Royal Bank of Scotland (RBS) has reported a loss of £1.98bn for 2015, its eighth year of annual losses.
RBS shares
fell to a three-year low on the news, and remain well below the price
the government paid for an 84% stake to save the bank in 2008.
The
bank, which came close to collapse at the height of the financial
crisis, is still setting aside billions to cover past mistakes and
fines.
Even after all these costs are stripped out, profits are still falling.
The annual loss is partly due to a £3.6bn charge to cover conduct and litigation costs, many of them in the US.
RBS also set aside another £2.9bn for restructuring, as it withdraws from 25 of the 38 countries it still operates in.
It
added that it did not expect to pay a dividend to shareholders until at
least next year, saying: "We now consider it more likely that capital
distributions will resume later than Q1 2017."
'Work to do'
Underlying profits at RBS, which is still 73% government-owned, dropped to £4.4bn, from £6bn a year earlier.
RBS said the fall in these profits was largely due to lower income from interest payments.
Chief executive Ross McEwan told the BBC's Today programme: "Low interest rates do hurt banks and it's very clear interest rates will stay lower for much longer now.
"The
UK and Republic of Ireland have quite strong economies... but you are
seeing a slowing down in a number of economies around the world and low interest rates do hurt banks."
"We
have still got a number of conduct and litigation issues - the largest
of those is in the US - which we have to settle.
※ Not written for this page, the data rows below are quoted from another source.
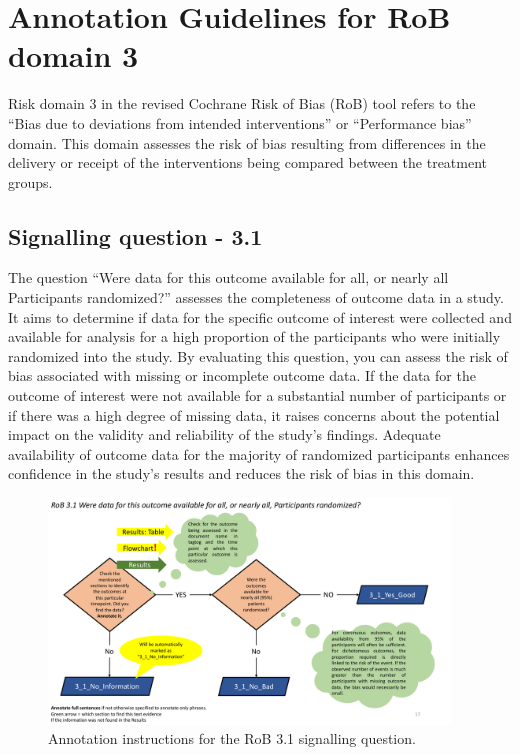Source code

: \documentclass[sn-mathphys,Numbered]{sn-jnl}%
\begin{document}
%
%
%
\section*{Annotation Guidelines for RoB domain 3}
\label{sec:dom3}
%
Risk domain 3 in the revised Cochrane Risk of Bias (RoB) tool refers to the ``Bias due to deviations from intended interventions'' or ``Performance bias'' domain.
This domain assesses the risk of bias resulting from differences in the delivery or receipt of the interventions being compared between the treatment groups.
%
%
%
\subsection*{Signalling question - 3.1 }
%
The question ``Were data for this outcome available for all, or nearly all Participants randomized?'' assesses the completeness of outcome data in a study.
It aims to determine if data for the specific outcome of interest were collected and available for analysis for a high proportion of the participants who were initially randomized into the study.
By evaluating this question, you can assess the risk of bias associated with missing or incomplete outcome data.
If the data for the outcome of interest were not available for a substantial number of participants or if there was a high degree of missing data, it raises concerns about the potential impact on the validity and reliability of the study's findings.
Adequate availability of outcome data for the majority of randomized participants enhances confidence in the study's results and reduces the risk of bias in this domain.


%
%
%
\begin{figure}[hbt]
    \centering
    \includegraphics[width=0.95\textwidth]{figures/3_1.pdf}
    \caption{Annotation instructions for the RoB 3.1 signalling question.}
    \label{fig:3_1}
\end{figure}
%
%
%
\end{document}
Unfortunately that is
not in our gift time-wise.
"We need to sell off Williams and Glynn
which is the branch network we are committed to selling off by 2017,
and we need to show a track record that we have got a very good bank
underneath all these headline noises."
'Disappointed'
Among
the conduct and litigation issues RBS has put aside £600m to pay claims
for the mis-selling of payment protection insurance in the UK.
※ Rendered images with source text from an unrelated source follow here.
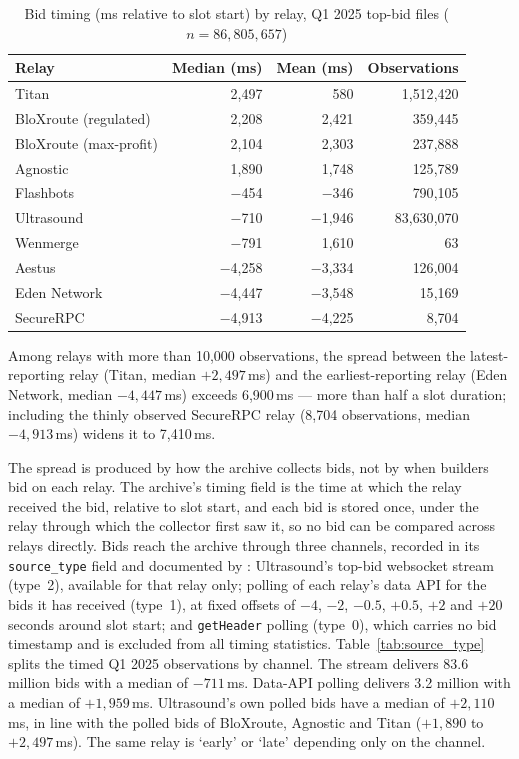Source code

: \documentclass[11pt]{article}
\begin{document}
\begin{table}[!htbp]
\centering
\caption{Bid timing (ms relative to slot start) by relay, Q1 2025 top-bid
files ($n = 86{,}805{,}657$)}
\label{tab:relay_timing}
\begin{tabular}{lrrr}
\toprule
Relay & Median (ms) & Mean (ms) & Observations \\
\midrule
Titan & 2{,}497 & 580 & 1{,}512{,}420 \\
BloXroute (regulated) & 2{,}208 & 2{,}421 & 359{,}445 \\
BloXroute (max-profit) & 2{,}104 & 2{,}303 & 237{,}888 \\
Agnostic & 1{,}890 & 1{,}748 & 125{,}789 \\
Flashbots & $-$454 & $-$346 & 790{,}105 \\
Ultrasound & $-$710 & $-$1{,}946 & 83{,}630{,}070 \\
Wenmerge & $-$791 & 1{,}610 & 63 \\
Aestus & $-$4{,}258 & $-$3{,}334 & 126{,}004 \\
Eden Network & $-$4{,}447 & $-$3{,}548 & 15{,}169 \\
SecureRPC & $-$4{,}913 & $-$4{,}225 & 8{,}704 \\
\bottomrule
\end{tabular}
\end{table}

Among relays with more than 10,000 observations, the spread between the
latest-reporting relay (Titan, median $+2{,}497$\,ms) and the
earliest-reporting relay (Eden Network, median $-4{,}447$\,ms) exceeds
6,900\,ms --- more than half a slot duration; including the thinly observed
SecureRPC relay (8,704 observations, median $-4{,}913$\,ms) widens it to
7,410\,ms.

The spread is produced by how the archive collects bids, not by when builders
bid on each relay. The archive's timing field is the time at which the relay
received the bid, relative to slot start, and each bid is stored once, under
the relay through which the collector first saw it, so no bid can be compared
across relays directly. Bids reach the archive through three channels,
recorded in its \texttt{source\_type} field and documented by
\citet{relayscan2024}: Ultrasound's top-bid websocket stream (type~2),
available for that relay only; polling of each relay's data API for the bids
it has received (type~1), at fixed offsets of $-4$, $-2$, $-0.5$, $+0.5$,
$+2$ and $+20$ seconds around slot start; and \texttt{getHeader} polling
(type~0), which carries no bid timestamp and is excluded from all timing
statistics. Table~\ref{tab:source_type} splits the timed Q1 2025 observations
by channel. The stream delivers 83.6 million bids with a median of
$-711$\,ms. Data-API polling delivers 3.2 million with a median of
$+1{,}959$\,ms. Ultrasound's own polled bids have a median of $+2{,}110$\,ms,
in line with the polled bids of BloXroute, Agnostic and Titan ($+1{,}890$ to
$+2{,}497$\,ms). The same relay is `early' or `late' depending only on the
channel.
\end{document}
RBS also said it had cut costs by £983m last year, and boosted net mortgage lending by 10% on a year ago to £9.3bn.
Michael
Hewson, chief market analyst at CMC Markets, said: "Every year we hope
that the time has come for the bank to turn a corner and every year we
return disappointed.
"CEO Ross McEwan must be wishing he had never taken on the task of turning the bank around when he took over the reins in August 2013."
Pay package
The money RBS pays out in bonuses to staff was reduced by 11% to £373m for 2015.
Mr McEwan's salary and incentive pay has increased from 2014, when he received £1.8m.
In 2015, on top of Mr McEwan's £1m salary he was awarded a £1m "role-based" incentive, but has personally donated the sum to charity.
Mr McEwan also said that in 2016 he would give half of this role-based pay to charity.
However, he has also been given £1.347m as part of a three-year performance related award, and £350,000 in pension allowances.
Share sale
Turmoil on the stock
markets has meant that the government's plans to sell off more of its
stake in RBS are likely to be delayed.
In January this year, it suspended the sale of its final stake in Lloyds Banking Group. Taxpayers own just under 10% of Lloyds.
In August, the government managed to sell a 5.4% stake in RBS at 330p a share, raising £2.1bn.
The
price was one third below the 500p a share paid by the government when
it took its stake in the bank during the financial crisis, and
represented a loss of about £1.07bn.
Mr Hewson said: "It turns
out the decision by the UK government to pare down... its stake in the
bank in the middle of last year doesn't look such a bad decision after
all, amidst a chorus of criticism that it was sold off too cheaply. That
330p price seems a long way away now.
"Unless there is some clear
evidence that this continued drip feeding of negative news shows signs
of abating, it is going to be very difficult to see a rebound in the
share price, as shown by today's sharp falls."